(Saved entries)
□ □ □ □

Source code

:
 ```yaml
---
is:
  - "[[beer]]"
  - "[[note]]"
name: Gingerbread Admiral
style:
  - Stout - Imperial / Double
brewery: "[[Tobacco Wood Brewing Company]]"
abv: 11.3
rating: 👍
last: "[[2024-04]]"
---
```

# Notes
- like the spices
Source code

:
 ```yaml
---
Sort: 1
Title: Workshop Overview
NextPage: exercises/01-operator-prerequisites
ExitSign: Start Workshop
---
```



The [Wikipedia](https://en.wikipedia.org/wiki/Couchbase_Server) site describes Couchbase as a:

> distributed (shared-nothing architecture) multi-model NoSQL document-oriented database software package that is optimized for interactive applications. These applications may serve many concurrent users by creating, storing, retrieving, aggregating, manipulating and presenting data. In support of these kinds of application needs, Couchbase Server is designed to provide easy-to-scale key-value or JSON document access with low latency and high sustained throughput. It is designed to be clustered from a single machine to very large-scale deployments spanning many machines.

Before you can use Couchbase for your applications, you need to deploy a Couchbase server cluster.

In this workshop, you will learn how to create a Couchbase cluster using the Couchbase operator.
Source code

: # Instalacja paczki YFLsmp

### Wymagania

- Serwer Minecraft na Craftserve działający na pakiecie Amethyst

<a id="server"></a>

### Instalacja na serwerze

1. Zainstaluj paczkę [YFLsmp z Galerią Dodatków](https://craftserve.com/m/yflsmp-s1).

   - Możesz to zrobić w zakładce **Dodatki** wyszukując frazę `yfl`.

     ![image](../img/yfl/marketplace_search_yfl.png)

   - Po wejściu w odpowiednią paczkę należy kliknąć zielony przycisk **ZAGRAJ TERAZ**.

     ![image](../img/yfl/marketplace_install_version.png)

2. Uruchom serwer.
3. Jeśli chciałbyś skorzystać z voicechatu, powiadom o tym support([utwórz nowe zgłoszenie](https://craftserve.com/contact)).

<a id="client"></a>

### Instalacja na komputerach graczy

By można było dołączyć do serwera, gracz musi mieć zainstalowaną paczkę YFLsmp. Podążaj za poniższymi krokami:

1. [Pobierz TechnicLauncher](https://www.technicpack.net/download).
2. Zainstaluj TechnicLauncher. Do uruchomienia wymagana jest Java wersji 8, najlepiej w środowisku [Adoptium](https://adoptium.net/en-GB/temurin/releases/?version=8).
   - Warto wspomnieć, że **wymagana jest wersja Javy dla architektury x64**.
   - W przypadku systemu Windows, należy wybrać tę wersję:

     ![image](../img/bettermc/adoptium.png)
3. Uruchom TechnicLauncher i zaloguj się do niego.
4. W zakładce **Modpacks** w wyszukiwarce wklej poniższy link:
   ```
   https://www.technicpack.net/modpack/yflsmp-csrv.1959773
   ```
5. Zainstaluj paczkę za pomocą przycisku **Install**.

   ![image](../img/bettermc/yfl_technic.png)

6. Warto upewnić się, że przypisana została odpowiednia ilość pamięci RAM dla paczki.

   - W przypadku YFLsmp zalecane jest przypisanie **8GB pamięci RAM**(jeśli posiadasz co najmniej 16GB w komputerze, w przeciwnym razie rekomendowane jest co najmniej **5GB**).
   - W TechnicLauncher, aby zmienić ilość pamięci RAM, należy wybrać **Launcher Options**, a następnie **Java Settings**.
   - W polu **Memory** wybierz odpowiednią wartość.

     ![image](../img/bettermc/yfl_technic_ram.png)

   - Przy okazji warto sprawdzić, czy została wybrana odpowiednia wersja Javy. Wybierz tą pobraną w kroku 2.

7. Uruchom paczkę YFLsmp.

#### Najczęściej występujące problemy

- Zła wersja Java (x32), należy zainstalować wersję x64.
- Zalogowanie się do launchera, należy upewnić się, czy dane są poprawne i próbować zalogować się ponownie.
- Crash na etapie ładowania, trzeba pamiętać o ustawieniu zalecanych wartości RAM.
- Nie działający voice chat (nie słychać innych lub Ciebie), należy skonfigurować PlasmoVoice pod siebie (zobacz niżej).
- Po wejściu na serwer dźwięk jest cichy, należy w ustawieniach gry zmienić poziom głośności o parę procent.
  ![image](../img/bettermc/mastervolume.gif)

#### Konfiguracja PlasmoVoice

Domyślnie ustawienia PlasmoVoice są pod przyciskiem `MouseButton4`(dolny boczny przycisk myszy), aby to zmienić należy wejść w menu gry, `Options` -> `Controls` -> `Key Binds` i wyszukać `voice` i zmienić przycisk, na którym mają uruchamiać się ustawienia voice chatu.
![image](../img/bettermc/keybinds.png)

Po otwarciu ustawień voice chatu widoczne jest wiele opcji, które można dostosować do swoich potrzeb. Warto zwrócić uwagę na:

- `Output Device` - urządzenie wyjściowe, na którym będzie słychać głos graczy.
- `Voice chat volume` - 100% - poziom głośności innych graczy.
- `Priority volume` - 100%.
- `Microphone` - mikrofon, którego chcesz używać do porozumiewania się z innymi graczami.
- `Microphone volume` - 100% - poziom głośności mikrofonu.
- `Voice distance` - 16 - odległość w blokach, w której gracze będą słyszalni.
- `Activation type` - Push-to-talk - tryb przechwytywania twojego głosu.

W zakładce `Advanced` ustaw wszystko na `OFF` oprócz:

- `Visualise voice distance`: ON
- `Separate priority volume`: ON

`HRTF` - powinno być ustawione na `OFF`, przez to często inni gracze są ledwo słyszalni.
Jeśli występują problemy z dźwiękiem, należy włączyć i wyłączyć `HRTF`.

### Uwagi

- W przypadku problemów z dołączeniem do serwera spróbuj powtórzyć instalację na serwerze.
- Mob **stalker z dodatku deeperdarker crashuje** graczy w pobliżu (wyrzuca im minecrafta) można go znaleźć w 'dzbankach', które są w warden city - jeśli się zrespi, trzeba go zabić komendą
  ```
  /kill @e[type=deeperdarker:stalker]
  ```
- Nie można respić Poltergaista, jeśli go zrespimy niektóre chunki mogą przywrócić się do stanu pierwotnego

□ □ □ □

[AIM OF THE EXERCISE]
Print out the complete data above, character for character.

[EXERCISE OUTPUT]
Source code

:
 ```yaml
---
is:
  - "[[beer]]"
  - "[[note]]"
name: Gingerbread Admiral
style:
  - Stout - Imperial / Double
brewery: "[[Tobacco Wood Brewing Company]]"
abv: 11.3
rating: 👍
last: "[[2024-04]]"
---
```

# Notes
- like the spices
Source code

:
 ```yaml
---
Sort: 1
Title: Workshop Overview
NextPage: exercises/01-operator-prerequisites
ExitSign: Start Workshop
---
```



The [Wikipedia](https://en.wikipedia.org/wiki/Couchbase_Server) site describes Couchbase as a:

> distributed (shared-nothing architecture) multi-model NoSQL document-oriented database software package that is optimized for interactive applications. These applications may serve many concurrent users by creating, storing, retrieving, aggregating, manipulating and presenting data. In support of these kinds of application needs, Couchbase Server is designed to provide easy-to-scale key-value or JSON document access with low latency and high sustained throughput. It is designed to be clustered from a single machine to very large-scale deployments spanning many machines.

Before you can use Couchbase for your applications, you need to deploy a Couchbase server cluster.

In this workshop, you will learn how to create a Couchbase cluster using the Couchbase operator.
Source code

: # Instalacja paczki YFLsmp

### Wymagania

- Serwer Minecraft na Craftserve działający na pakiecie Amethyst

<a id="server"></a>

### Instalacja na serwerze

1. Zainstaluj paczkę [YFLsmp z Galerią Dodatków](https://craftserve.com/m/yflsmp-s1).

   - Możesz to zrobić w zakładce **Dodatki** wyszukując frazę `yfl`.

     ![image](../img/yfl/marketplace_search_yfl.png)

   - Po wejściu w odpowiednią paczkę należy kliknąć zielony przycisk **ZAGRAJ TERAZ**.

     ![image](../img/yfl/marketplace_install_version.png)

2. Uruchom serwer.
3. Jeśli chciałbyś skorzystać z voicechatu, powiadom o tym support([utwórz nowe zgłoszenie](https://craftserve.com/contact)).

<a id="client"></a>

### Instalacja na komputerach graczy

By można było dołączyć do serwera, gracz musi mieć zainstalowaną paczkę YFLsmp. Podążaj za poniższymi krokami:

1. [Pobierz TechnicLauncher](https://www.technicpack.net/download).
2. Zainstaluj TechnicLauncher. Do uruchomienia wymagana jest Java wersji 8, najlepiej w środowisku [Adoptium](https://adoptium.net/en-GB/temurin/releases/?version=8).
   - Warto wspomnieć, że **wymagana jest wersja Javy dla architektury x64**.
   - W przypadku systemu Windows, należy wybrać tę wersję:

     ![image](../img/bettermc/adoptium.png)
3. Uruchom TechnicLauncher i zaloguj się do niego.
4. W zakładce **Modpacks** w wyszukiwarce wklej poniższy link:
   ```
   https://www.technicpack.net/modpack/yflsmp-csrv.1959773
   ```
5. Zainstaluj paczkę za pomocą przycisku **Install**.

   ![image](../img/bettermc/yfl_technic.png)

6. Warto upewnić się, że przypisana została odpowiednia ilość pamięci RAM dla paczki.

   - W przypadku YFLsmp zalecane jest przypisanie **8GB pamięci RAM**(jeśli posiadasz co najmniej 16GB w komputerze, w przeciwnym razie rekomendowane jest co najmniej **5GB**).
   - W TechnicLauncher, aby zmienić ilość pamięci RAM, należy wybrać **Launcher Options**, a następnie **Java Settings**.
   - W polu **Memory** wybierz odpowiednią wartość.

     ![image](../img/bettermc/yfl_technic_ram.png)

   - Przy okazji warto sprawdzić, czy została wybrana odpowiednia wersja Javy. Wybierz tą pobraną w kroku 2.

7. Uruchom paczkę YFLsmp.

#### Najczęściej występujące problemy

- Zła wersja Java (x32), należy zainstalować wersję x64.
- Zalogowanie się do launchera, należy upewnić się, czy dane są poprawne i próbować zalogować się ponownie.
- Crash na etapie ładowania, trzeba pamiętać o ustawieniu zalecanych wartości RAM.
- Nie działający voice chat (nie słychać innych lub Ciebie), należy skonfigurować PlasmoVoice pod siebie (zobacz niżej).
- Po wejściu na serwer dźwięk jest cichy, należy w ustawieniach gry zmienić poziom głośności o parę procent.
  ![image](../img/bettermc/mastervolume.gif)

#### Konfiguracja PlasmoVoice

Domyślnie ustawienia PlasmoVoice są pod przyciskiem `MouseButton4`(dolny boczny przycisk myszy), aby to zmienić należy wejść w menu gry, `Options` -> `Controls` -> `Key Binds` i wyszukać `voice` i zmienić przycisk, na którym mają uruchamiać się ustawienia voice chatu.
![image](../img/bettermc/keybinds.png)

Po otwarciu ustawień voice chatu widoczne jest wiele opcji, które można dostosować do swoich potrzeb. Warto zwrócić uwagę na:

- `Output Device` - urządzenie wyjściowe, na którym będzie słychać głos graczy.
- `Voice chat volume` - 100% - poziom głośności innych graczy.
- `Priority volume` - 100%.
- `Microphone` - mikrofon, którego chcesz używać do porozumiewania się z innymi graczami.
- `Microphone volume` - 100% - poziom głośności mikrofonu.
- `Voice distance` - 16 - odległość w blokach, w której gracze będą słyszalni.
- `Activation type` - Push-to-talk - tryb przechwytywania twojego głosu.

W zakładce `Advanced` ustaw wszystko na `OFF` oprócz:

- `Visualise voice distance`: ON
- `Separate priority volume`: ON

`HRTF` - powinno być ustawione na `OFF`, przez to często inni gracze są ledwo słyszalni.
Jeśli występują problemy z dźwiękiem, należy włączyć i wyłączyć `HRTF`.

### Uwagi

- W przypadku problemów z dołączeniem do serwera spróbuj powtórzyć instalację na serwerze.
- Mob **stalker z dodatku deeperdarker crashuje** graczy w pobliżu (wyrzuca im minecrafta) można go znaleźć w 'dzbankach', które są w warden city - jeśli się zrespi, trzeba go zabić komendą
  ```
  /kill @e[type=deeperdarker:stalker]
  ```
- Nie można respić Poltergaista, jeśli go zrespimy niektóre chunki mogą przywrócić się do stanu pierwotnego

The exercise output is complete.